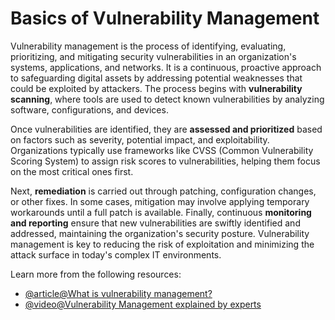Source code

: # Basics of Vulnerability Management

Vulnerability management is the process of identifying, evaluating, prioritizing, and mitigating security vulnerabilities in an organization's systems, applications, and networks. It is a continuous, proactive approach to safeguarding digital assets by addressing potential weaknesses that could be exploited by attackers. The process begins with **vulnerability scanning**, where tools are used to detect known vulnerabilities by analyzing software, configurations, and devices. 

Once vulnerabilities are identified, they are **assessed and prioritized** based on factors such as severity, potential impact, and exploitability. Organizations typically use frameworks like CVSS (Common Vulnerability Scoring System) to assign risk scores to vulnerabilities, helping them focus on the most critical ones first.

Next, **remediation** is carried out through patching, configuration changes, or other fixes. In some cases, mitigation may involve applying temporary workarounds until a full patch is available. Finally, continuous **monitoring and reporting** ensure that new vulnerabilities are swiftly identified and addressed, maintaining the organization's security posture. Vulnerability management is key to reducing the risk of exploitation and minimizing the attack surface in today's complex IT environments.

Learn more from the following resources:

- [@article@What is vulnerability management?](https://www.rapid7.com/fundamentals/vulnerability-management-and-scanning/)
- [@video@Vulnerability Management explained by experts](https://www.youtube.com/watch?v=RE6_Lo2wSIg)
* * *
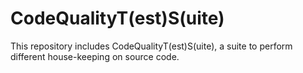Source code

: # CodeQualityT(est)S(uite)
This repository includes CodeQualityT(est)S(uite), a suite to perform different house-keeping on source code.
---
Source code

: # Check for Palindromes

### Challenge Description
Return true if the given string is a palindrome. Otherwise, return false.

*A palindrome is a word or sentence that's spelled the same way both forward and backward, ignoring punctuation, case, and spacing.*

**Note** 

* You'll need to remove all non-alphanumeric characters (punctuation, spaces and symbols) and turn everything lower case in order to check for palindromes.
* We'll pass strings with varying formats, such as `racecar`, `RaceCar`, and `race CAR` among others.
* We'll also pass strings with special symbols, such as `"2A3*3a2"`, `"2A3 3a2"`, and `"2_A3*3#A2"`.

### Your assignment
In the listing above, find the line with "- [@article@What is" and the line with "- [@video@Vulnerability Management", then print exactly those lines and every line between them.

### Answer box
- [@article@What is vulnerability management?](https://www.rapid7.com/fundamentals/vulnerability-management-and-scanning/)
- [@video@Vulnerability Management explained by experts](https://www.youtube.com/watch?v=RE6_Lo2wSIg)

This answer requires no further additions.